Dataset items:

============

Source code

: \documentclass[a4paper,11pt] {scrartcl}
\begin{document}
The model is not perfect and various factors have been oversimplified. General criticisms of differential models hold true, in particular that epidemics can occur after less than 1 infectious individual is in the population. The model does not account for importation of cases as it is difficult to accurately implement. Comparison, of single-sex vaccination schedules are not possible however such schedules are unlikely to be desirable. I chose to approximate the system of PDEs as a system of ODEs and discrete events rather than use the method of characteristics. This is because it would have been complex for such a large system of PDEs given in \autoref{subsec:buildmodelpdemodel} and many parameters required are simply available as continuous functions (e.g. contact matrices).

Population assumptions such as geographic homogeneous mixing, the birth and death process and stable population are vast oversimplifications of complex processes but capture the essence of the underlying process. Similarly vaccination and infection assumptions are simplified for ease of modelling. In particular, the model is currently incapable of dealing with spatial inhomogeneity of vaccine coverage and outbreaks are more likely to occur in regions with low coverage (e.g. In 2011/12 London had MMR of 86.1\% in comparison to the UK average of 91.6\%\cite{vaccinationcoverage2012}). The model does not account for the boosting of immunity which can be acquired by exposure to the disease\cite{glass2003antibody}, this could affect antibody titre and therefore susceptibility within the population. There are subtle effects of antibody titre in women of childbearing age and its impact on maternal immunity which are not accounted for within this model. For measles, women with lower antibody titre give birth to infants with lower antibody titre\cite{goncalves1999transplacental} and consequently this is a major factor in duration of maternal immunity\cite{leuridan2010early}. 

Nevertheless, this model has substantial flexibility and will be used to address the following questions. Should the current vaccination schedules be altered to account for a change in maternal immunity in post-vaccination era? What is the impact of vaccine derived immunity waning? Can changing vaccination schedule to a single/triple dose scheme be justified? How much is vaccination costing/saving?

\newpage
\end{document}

============

Task requirements => Each record must be duplicated exactly, with none missing.

Answer to the exercise =>
Source code

: \documentclass[a4paper,11pt] {scrartcl}
\begin{document}
The model is not perfect and various factors have been oversimplified. General criticisms of differential models hold true, in particular that epidemics can occur after less than 1 infectious individual is in the population. The model does not account for importation of cases as it is difficult to accurately implement. Comparison, of single-sex vaccination schedules are not possible however such schedules are unlikely to be desirable. I chose to approximate the system of PDEs as a system of ODEs and discrete events rather than use the method of characteristics. This is because it would have been complex for such a large system of PDEs given in \autoref{subsec:buildmodelpdemodel} and many parameters required are simply available as continuous functions (e.g. contact matrices).

Population assumptions such as geographic homogeneous mixing, the birth and death process and stable population are vast oversimplifications of complex processes but capture the essence of the underlying process. Similarly vaccination and infection assumptions are simplified for ease of modelling. In particular, the model is currently incapable of dealing with spatial inhomogeneity of vaccine coverage and outbreaks are more likely to occur in regions with low coverage (e.g. In 2011/12 London had MMR of 86.1\% in comparison to the UK average of 91.6\%\cite{vaccinationcoverage2012}). The model does not account for the boosting of immunity which can be acquired by exposure to the disease\cite{glass2003antibody}, this could affect antibody titre and therefore susceptibility within the population. There are subtle effects of antibody titre in women of childbearing age and its impact on maternal immunity which are not accounted for within this model. For measles, women with lower antibody titre give birth to infants with lower antibody titre\cite{goncalves1999transplacental} and consequently this is a major factor in duration of maternal immunity\cite{leuridan2010early}. 

Nevertheless, this model has substantial flexibility and will be used to address the following questions. Should the current vaccination schedules be altered to account for a change in maternal immunity in post-vaccination era? What is the impact of vaccine derived immunity waning? Can changing vaccination schedule to a single/triple dose scheme be justified? How much is vaccination costing/saving?

\newpage
\end{document}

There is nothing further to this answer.